A small town existed here, which they say Homer mentions in the Catalogue:
Hom. Il. 2.729To this town they withdrew, extending the old circuit to form a sufficient protection for them all. The place was strong in other respects, for Ithome falls short of none of the mountains within the Isthmus in height and at this point was most difficult to climb.
- Stepped Ithome.
They also resolved to send an envoy to Delphi, and despatched Tisis the son of Alcis, a man of the highest reputation, considered to be fully versed in divination. While he was returning from Delphi men from the Lacedaemonian garrison at Ampheia laid an ambush for him. Though trapped, he did not submit to be made a prisoner, but stood his ground to resist in spite of the wounds he received, until a voice was heard from an unseen quarter, “Let the bearer of the oracle go free.”
Tisis, reaching Ithome with all speed, delivered the oracle to the king, and soon afterwards died of his wounds. Euphaes assembled the Messenians and made known the oracle:
- Ye shall sacrifice a pure maiden to the gods below, appointed by lot of the blood of the sons of Aepytus, and slay her by night. But if that ye cannot do, offer a maiden from another house, if the father gives her freely for the slaughter.
When the god declared this, all the maidens of the house of the Aepytidae forthwith cast lots, and the lot fell on the daughter of Lyciscus. But Epebolus the seer forbade them to offer her, for she was not the daughter of Lyciscus, but the woman who was married to Lyciscus being unable to bear a child had palmed off the girl as hers. While Epebolus was making this declaration, Lyciscus took the girl away and deserted to Sparta.

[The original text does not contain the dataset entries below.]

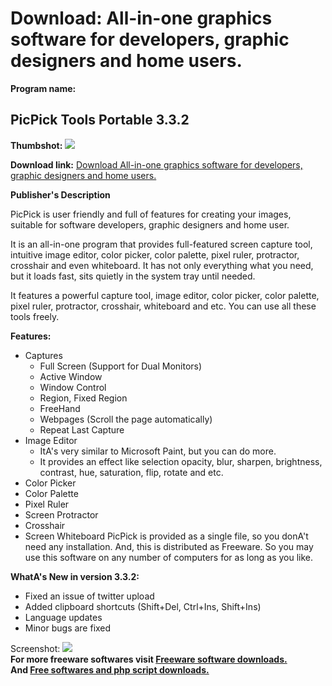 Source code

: # Download: All-in-one graphics software for developers, graphic designers and home users.

**Program name:**

## PicPick Tools Portable 3.3.2

  
**Thumbshot:** ![](http://www.freewarefiles.com/screenshot/picpick3_md.jpg)   
  
**Download link:** [Download All-in-one graphics software for developers, graphic designers and home users.](http://freesoftwares.boysofts.com/PicPick-Tools_program_27578.html)  
  


**Publisher's Description**  
  


PicPick is user friendly and full of features for creating your images, suitable for software developers, graphic designers and home user. 

It is an all-in-one program that provides full-featured screen capture tool, intuitive image editor, color picker, color palette, pixel ruler, protractor, crosshair and even whiteboard. It has not only everything what you need, but it loads fast, sits quietly in the system tray until needed.

It features a powerful capture tool, image editor, color picker, color palette, pixel ruler, protractor, crosshair, whiteboard and etc. You can use all these tools freely.

**Features:**

  * Captures 
    * Full Screen (Support for Dual Monitors) 
    * Active Window 
    * Window Control 
    * Region, Fixed Region 
    * FreeHand 
    * Webpages (Scroll the page automatically) 
    * Repeat Last Capture 
  * Image Editor 
    * ItA's very similar to Microsoft Paint, but you can do more. 
    * It provides an effect like selection opacity, blur, sharpen, brightness, contrast, hue, saturation, flip, rotate and etc. 
  * Color Picker 
  * Color Palette 
  * Pixel Ruler 
  * Screen Protractor 
  * Crosshair 
  * Screen Whiteboard 
PicPick is provided as a single file, so you donA't need any installation. And, this is distributed as Freeware. So you may use this software on any number of computers for as long as you like. 

**WhatA's New in version 3.3.2:**

  * Fixed an issue of twitter upload 
  * Added clipboard shortcuts (Shift+Del, Ctrl+Ins, Shift+Ins) 
  * Language updates 
  * Minor bugs are fixed 

  
  
Screenshot: ![](http://www.freewarefiles.com/screenshot/picpick3.jpg)   
**For more freeware softwares visit [Freeware software downloads.](http://freesoftwares.boysofts.com/)**   
**And [Free softwares and php script downloads.](http://www.boysofts.com/)**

The Messenians were in despair when they saw that Lyciscus had fled; thereupon Aristodemus, a son of the house of the Aepytidae, of higher standing than Lyciscus both in reputation and in war, freely offered his daughter for the sacrifice. But human affairs and human purpose above all are obscured by fate, just as the mud of a river hides a pebble; for when Aristodemus was striving his utmost to save Messene, fate set this obstacle in his path.
A Messenian, whose name is not recorded, was in love with the daughter of' Aristodemus, and was already about to make her his wife. He at first disputed the rights of Aristodemus over the girl for Aristodemus, since he had betrothed her to himself had no further rights over the girl, but he to whom she was betrothed had greater rights than the father. Next, when he saw that this was of no avail, he had recourse to a shameless plea, that the girl was with child by him.
At last he drove Aristodemus to such a fury of passion that lie killed his daughter; then cutting her open he showed that she was not pregnant. Epebolus, who was present, ordered another man to come forward and offer his daughter, for the daughter of Aristodemus was of no avail to them dead; for the father had murdered her, not offered her to the gods whom the Pythia ordained.
When the seer said this, the multitude of the Messenians rushed on the girl's lover to kill him, since he had fixed the guilt of bloodshed on Aristodemus to no purpose, and had made their hopes of safety doubtful. But as he was a close friend of Euphaes, Euphaes persuaded the Messenians that the oracle was fulfilled by the death of the girl and that the deed done by Aristodemus sufficed for them.
When he said this, all the members of the house of the Aepytidae said that he spoke truth, for each was eager to be rid of the terror threatening his daughter. The people took the advice of' the king and broke up the assembly and thereupon turned to sacrifices to the gods and feasting.
But the Lacedaemonians, when they heard the oracle given to the Messenians, were in despair, both they and their kings, and for the future shrank from offering battle.But five years after the escape of Lyciscus from Ithome, the victims being auspicious, the Lacedaemonians marched against Ithome. The Cretans were no longer with them. The allies of the Messenians also were late, for the Spartans had now incurred the suspicion of others of the Peloponnesians, especially of the Arcadians and Argives. The Argives intended to come without the knowledge of the Lacedaemonians, and by private enterprise rather than by public declaration. The expedition was openly proclaimed among the Arcadians, but they did not arrive either. For the Messenians were induced by the credit placed in the oracle to face the risk without allies.
This engagement did not differ in most points from the first, as on this occasion too daylight failed the combatants, but they record that on neither side was a wing or division broken, as they did not maintain the formation in which they were originally posted, champions on either side meeting in the middle, and there supporting the whole combat.
Euphaes, who showed more eagerness than a king should and recklessly attacked Theopompus' bodyguard, received a number of mortal wounds. When he swooned and fell, the Lacedaemonians did their utmost to drag him into their own ranks, as he still breathed. But the Messenians were roused by the affection which they felt for their king and by the reproach which would be theirs. It seemed better to die for their kings and sacrifice their lives than that he should be abandoned while one of them escaped.